Oleh: Nur Anisa*
Tugujatim.id – Dakwah hakikatnya mengaktualisasikan nilai-nilai dan ajaran Islam kedalam kehidupan sehari-hari. Baik dalam ringkup pribadi, keluarga dan masyarakat sehingga terwujudnya khairu ummah yang sejahtera lahir batin, bahagia dunia dan akhirat.
Dakwah di era modern saat ini harus tanggap terhadap perubahan di dalam masyarakat dari berbagai bidang. Masyarakat atau seorang perempuan yang sebagai perempuan ativis menjadi semacam universitas terbuka yang selalu siap menerima berbagai budaya baru dalam sekala relatif yang terbatas.
Dinamika masyarakat dapat dilihat dari kecenderungan rasionalisasi yang melahirkan kalkulasi pada segala relung kehidupan sebagai bagian internal modernisasi bangsa.
Kondisi tersebut ditambah dengan perkembangan ilmu perkembangan ilmu pengetahuan dan teknologi yang berjalan sangat cepat menuntut adanya penyelarasan dan penyesuaian media dakwah sebagai salah satu komponen dalam metode dakwah.
Ledakan informasi dan kemajuan teknologi dalam berbagai bidang itu tidak boleh dibiarkan lewat begitu saja. Namun, harus berusaha mencegah dan mengantisipasi dengan memperkuat benteng pertahanan akidah yang terpadukan ilmu dan teknologi.
Sebab jika tidak, maka gilirannya akan membuat langkah-langkah dakwah semkain tumpul tidak berdaya. Oleh karena itu, seorang perempuan aktivis dituntut dapat menggunakan teknologi tersebut sebagai media penyampaian dakwah. Atau, meluruskan stigma-stigma tentang Islam yang sudah dibangun oleh para penguasa teknologi yang anti silam kepada masyarakat jangkauannya sangat luas.
Dalam bidang pendidikan terutama dalam lingkungan Jawa kaum perempuan itu dianggap makhluk kedua. Mereka tidak akan mengikuti pendidikan formal, perempuan juga tidak boleh keluar rumah kecuali ada urusan penting dan mendesak.
Dengan adanya tekanan-tekanan pada kaum perempuan tersebut kita harus bisa menyuarakan nasib kita dengan adanya kesetaraan gender. Ini yang harus ditegakkan karena perempuan dan laki-laki mempunya peran dan tanggung jawab yang sama.

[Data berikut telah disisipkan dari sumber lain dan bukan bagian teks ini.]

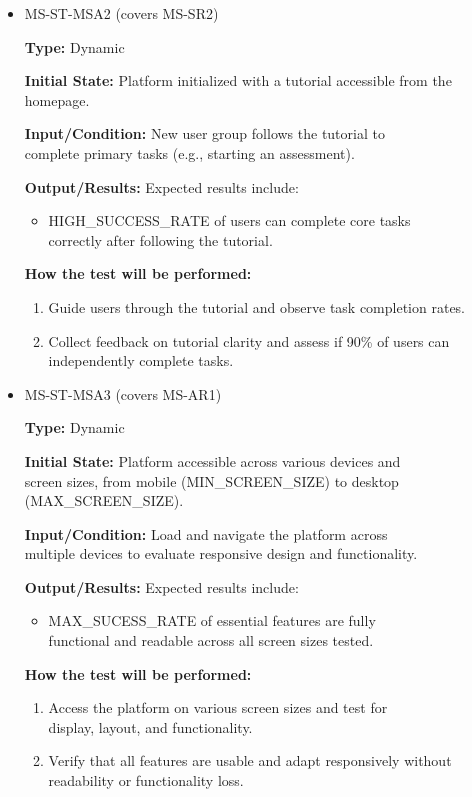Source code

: \documentclass[12pt, titlepage]{article}
\begin{document}
\begin{itemize}
  \item MS-ST-MSA2 (covers MS-SR2) 
  \begin{mdframed}[linewidth=0.5mm] 
    \textbf{Type:} Dynamic \par 
    \textbf{Initial State:} Platform initialized with a tutorial accessible from the homepage. \par 
    \textbf{Input/Condition:} New user group follows the tutorial to \\complete primary tasks (e.g., starting an assessment). \par 
    \textbf{Output/Results:} Expected results include: 
    \begin{itemize} 
      \item HIGH\_SUCCESS\_RATE of users can complete core tasks \\correctly after following the tutorial. 
    \end{itemize} \par \textbf{How the test will be performed:} 
    \begin{enumerate}[noitemsep] 
      \item Guide users through the tutorial and observe task completion rates. 
      \item Collect feedback on tutorial clarity and assess if 90\% of users can independently complete tasks. 
    \end{enumerate} 
  \end{mdframed}

  \item MS-ST-MSA3 (covers MS-AR1)
  \begin{mdframed}[linewidth=0.5mm] 
    \textbf{Type:} Dynamic \par 
    \textbf{Initial State:} Platform accessible across various devices and \\screen sizes, from mobile (MIN\_SCREEN\_SIZE) to desktop \\(MAX\_SCREEN\_SIZE). \par 
    \textbf{Input/Condition:} Load and navigate the platform across \\multiple devices to evaluate responsive design and functionality. \par 
    \textbf{Output/Results:} Expected results include: 
    \begin{itemize} 
      \item MAX\_SUCESS\_RATE of essential features are fully \\functional and readable across all screen sizes tested. 
    \end{itemize} \par 
    \textbf{How the test will be performed:} 
    \begin{enumerate}[noitemsep] 
      \item Access the platform on various screen sizes and test for \\display, layout, and functionality. 
      \item Verify that all features are usable and adapt responsively without readability or functionality loss. 
    \end{enumerate} 
  \end{mdframed} 
\end{itemize}
\end{document}
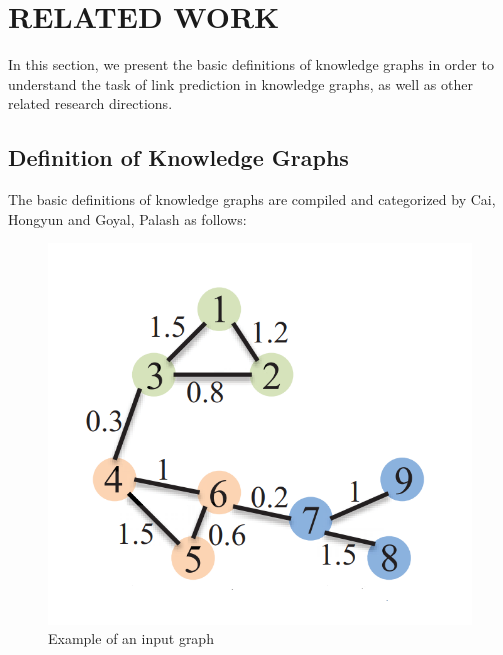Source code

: 
\chapter{RELATED WORK}
\label{chap:RelatedWork}

In this section, we present the basic definitions of knowledge graphs in order to understand the task of link prediction in knowledge graphs, as well as other related research directions.

\section{Definition of Knowledge Graphs}

The basic definitions of knowledge graphs are compiled and categorized by Cai, Hongyun \cite{cai2018comprehensive} and Goyal, Palash \cite{goyal2018graph} as follows:

\begin{figure}[htp]
	\centering
	\includegraphics[width=7 cm]{images/graph_emb_1.png}
	\caption{Example of an input graph}
	\label{fig:graphInput}
\end{figure}

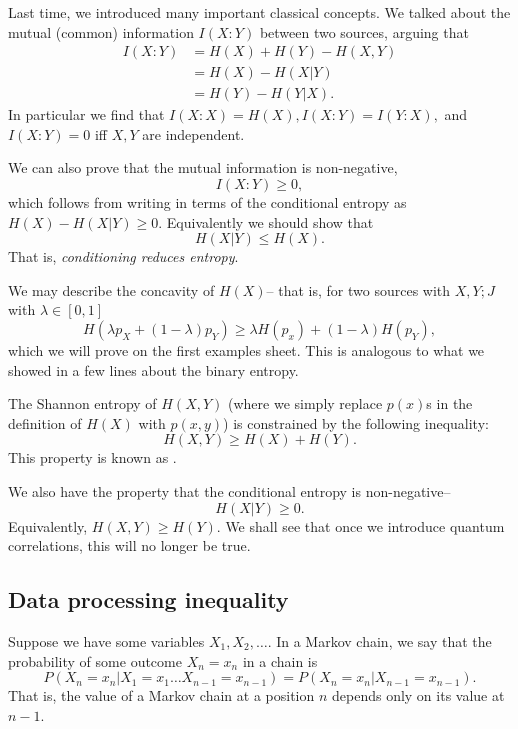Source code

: Last time, we introduced many important classical concepts. We talked about the mutual (common) information $I(X:Y)$ between two sources, arguing that
\begin{align*}
    I(X:Y) &= H(X) + H(Y) - H(X,Y)\\
        &= H(X) - H(X|Y)\\
        &= H(Y)- H(Y|X).
\end{align*}
In particular we find that $I(X:X)=H(X), I(X:Y)=I(Y:X),$ and $I(X:Y)=0$ iff $X,Y$ are independent.

We can also prove that the mutual information is non-negative,
\begin{equation}
    I(X:Y) \geq 0,
\end{equation}
which follows from writing in terms of the conditional entropy as $H(X)-H(X|Y) \geq 0$. Equivalently we should show that
\begin{equation}
    H(X|Y) \leq H(X).
\end{equation}
That is, \emph{conditioning reduces entropy}.

We may describe the concavity of $H(X)$-- that is, for two sources with $X,Y; J$ with $\lambda\in [0,1]$
\begin{equation}
    H(\lambda p_X +(1-\lambda)p_Y) \geq \lambda H(p_x) + (1-\lambda) H(p_Y),
\end{equation}
which we will prove on the first examples sheet. This is analogous to what we showed in a few lines about the binary entropy.

The Shannon entropy of $H(X,Y)$ (where we simply replace $p(x)$s in the definition of $H(X)$ with $p(x,y)$) is constrained by the following inequality:
\begin{equation}
    H(X,Y) \geq H(X) + H(Y).
\end{equation}
This property is known as .

We also have the property that the conditional entropy is non-negative--
\begin{equation}
    H(X|Y) \geq 0.
\end{equation}
Equivalently, $H(X,Y) \geq H(Y)$.
We shall see that once we introduce quantum correlations, this will no longer be true.

\subsection*{Data processing inequality}
Suppose we have some variables $X_1,X_2,\ldots$. In a Markov chain, we say that the probability of some outcome $X_n=x_n$ in a chain is
\begin{equation}
    P(X_n=x_n | X_1=x_1 \ldots X_{n-1} = x_{n-1}) = P(X_n = x_n | X_{n-1} = x_{n-1}).
\end{equation}
That is, the value of a Markov chain at a position $n$ depends only on its value at $n-1$.

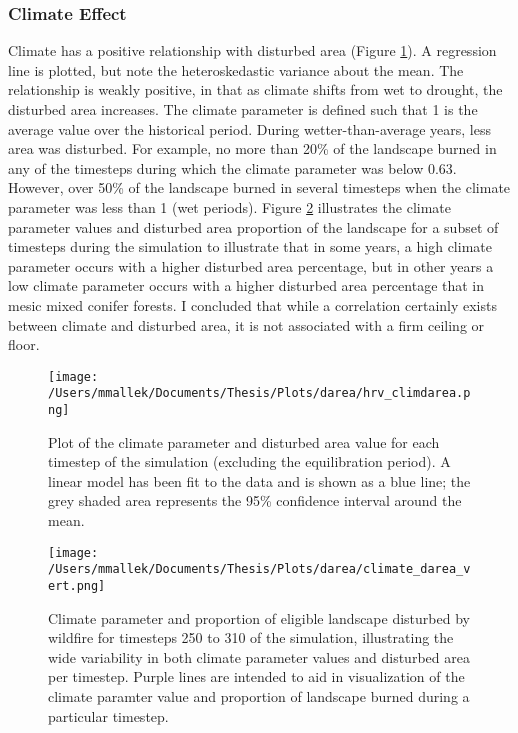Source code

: 
\subsubsection*{Climate Effect} 
Climate has a positive relationship with disturbed area (Figure \ref{fig:climate_darea}). A regression line is plotted, but note the heteroskedastic variance about the mean. The relationship is weakly positive, in that as climate shifts from wet to drought, the disturbed area increases. The climate parameter is defined such that 1 is the average value over the historical period. During wetter-than-average years, less area was disturbed. For example, no more than 20\% of the landscape burned in any of the timesteps during which the climate parameter was below 0.63. However, over 50\% of the landscape burned in several timesteps when the climate parameter was less than 1 (wet periods). Figure \ref{fig:compare_clim_darea} illustrates the climate parameter values and disturbed area proportion of the landscape for a subset of timesteps during the simulation to illustrate that in some years, a high climate parameter occurs with a higher disturbed area percentage, but in other years a low climate parameter occurs with a higher disturbed area percentage that in mesic mixed conifer forests. I concluded that while a correlation certainly exists between climate and disturbed area, it is not associated with a firm ceiling or floor.

\begin{figure}[!htbp]
  \centering
    \texttt{[image: /Users/mmallek/Documents/Thesis/Plots/darea/hrv\_climdarea.png]}
  \caption{Plot of the climate parameter and disturbed area value for each timestep of the simulation (excluding the equilibration period). A linear model has been fit to the data and is shown as a blue line; the grey shaded area represents the 95\% confidence interval around the mean.}
  \label{fig:climate_darea}
\end{figure}


\begin{figure}[!htbp]
\centering
\texttt{[image: /Users/mmallek/Documents/Thesis/Plots/darea/climate\_darea\_vert.png]}
\caption{Climate parameter and proportion of eligible landscape disturbed by wildfire for timesteps 250 to 310 of the simulation, illustrating the wide variability in both climate parameter values and disturbed area per timestep. Purple lines are intended to aid in visualization of the climate paramter value and proportion of landscape burned during a particular timestep.}
\label{fig:compare_clim_darea}
\end{figure}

Seorang perempuan harus bisa memberanikan diri dalam menyuarakan hak-hak kita yang sama dengan laki-laki dengan ada gender quality kita bisa saling belajar dan mengajarkan antar sesama perempuan atau laki-laki dalam lingkungan kita dengan itu kita termasuk sudah melakukan penegakkan kesetaraan gender.
Dengan adanya organisasi kita sebagai perempuan lebih mudah mengaktualisasikan diri kita kedepan publik dengan norma-norma yang berlaku. Islam tidak pernah menjadikan perempuan sebagai makhluk nomor dua setelah laki-laki.
Masalah perkara domestik muncul akibat kurangnya pemahaman masyarakat muslim nusantara terhadap ajaran Islam yang murni. Dalam alquran yang membedakan manusia hanyalah takwanya bukan karena dia laki-laki dan perempuan jadi bisa diambil kesimpulan bahwa kesetaraan gender sudah diajarkan dalam Islam.
Saat seorang perempuan menjadi aktivis dia juga mempunyai posisi yang penting dalam keluarga. Merekalah yang mendidik dan merawat anaknya sehingga seorang anak lebih dekat dengan ibunya dibanding dengan bapaknya.
Untuk itu seorang perempuan mengajak dan mengorganisir perempuan khusunya yang muda untuk ikut berorganisasi dan diberi pelajaran keislaman. Yang nanti nya bisa disalurkan terhadap keluarga dan masyarakat di sekitarnya dan bisa menghadapi zaman yang akan datang dengan bekal yang kita dapat alam berorganisasi dan menuaikan hal-hal yang positif.